Talansky says he never lashed out at teammates, instead turning his anger inward. Still, people noticed his outbursts. Vaughters puts it more succinctly: “I think he kind of thought that over and said, ‘Maybe I shouldn’t be a dick to everyone when everything isn’t exactly how I want it, when I want it.’”

IN 2016, a tragedy struck Talansky’s household. He describes it as “family stuff,” and prefers to leave it at that. We will do the same. It doesn’t really matter what the family stuff was, only that it happened, and it had an emotionally jarring impact on Talansky. It also kept him from the bicycle for several weeks. Mentally, he was off for much longer.

He returned at the Tour de Romandie. The prologue was just 3.95 kilometers and he lost a minute and four seconds to the winner, finishing 155th out of 160. There were 10 weeks until the Tour de France.

His previous two outings at the Tour had ended with a DNF and an 11th overall, one step back from his best finish, 10th, in 2013. He wasn’t keen to enter the race on the back foot once again, and neither was his boss. The call was made: Talansky would skip the Tour de France and focus on the Vuelta.

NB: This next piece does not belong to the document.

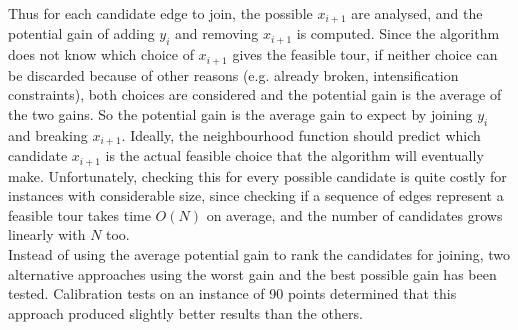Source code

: Thus for each candidate edge to join, the possible $x_{i+1}$ are analysed, and the potential gain of adding $y_i$ and removing $x_{i+1}$ is computed. Since the algorithm does not know which choice of $x_{i+1}$ gives the feasible tour, if neither choice can be discarded because of other reasons (e.g. already broken, intensification constraints), both choices are considered and the potential gain is the average of the two gains. So the potential gain is the average gain to expect by joining $y_i$ and breaking $x_{i+1}$. Ideally, the neighbourhood function should predict which candidate $x_{i+1}$ is the actual feasible choice that the algorithm will eventually make. Unfortunately, checking this for every possible candidate is quite costly for instances with considerable size, since checking if a sequence of edges represent a feasible tour takes time $O(N)$ on average, and the number of candidates grows linearly with $N$ too.\\
Instead of using the average potential gain to rank the candidates for joining, two alternative approaches using the worst gain and the best possible gain has been tested. Calibration tests on an instance of 90 points determined that this approach produced slightly better results than the others.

Weeks later, he went to the Amgen Tour of California to support Lawson Craddock and almost won the time trial. Then he went to the Tour de Suisse and finished fifth overall, showing fitness that would suggest a strong Tour de France. His form was rising more rapidly than expected. “I thought at that point that he’d want to change the plan,” Vaughters says. “But he didn’t. The funny thing is that when I came up with the whole Vuelta plan, I had in the back of my head that it would just take the pressure off and he’d be really good by the Tour. Mind games. But he wanted to stick with the plan, so we did.”

Vaughters knows the mind games that work on Talansky better than just about anyone. But why didn’t they work this time?

Few know Talansky better than retired pro Levi Leipheimer. The two train together regularly, dating back to a training camp Leipheimer invited Talansky on when he was just an amateur in 2010. Now 43, Leipheimer believes Talansky’s decision to skip the Tour showed that he’s growing personally and professionally.

“It’s by far the biggest event of the year, everyone wants to be there regardless of whether you’re riding well,” Leipheimer says. “It’s easy to say, ‘I want to be there’. For him to say, ‘You know what, I’m going to sit this one out, and work on myself,’ that takes maturity.”

The only race Talansky entered between Suisse and the Vuelta was the Tour of Utah. He was third behind a rejuvenated Lachlan Morton and ascendant U23 Adrien Costa. It was just a tune-up.

Then he went to Spain, and he found perfection again. He had form right from the start — eighth in the opening, 27-kilometer time trial—and held it all the way through, slowly climbing his way up the general classification. There were no errors. Every time there was a crosswind or a split, he was on the correct side of it. He finished ahead of Froome’s group in stage 15, the famed Formigal stage, where Quintana won the Vuelta.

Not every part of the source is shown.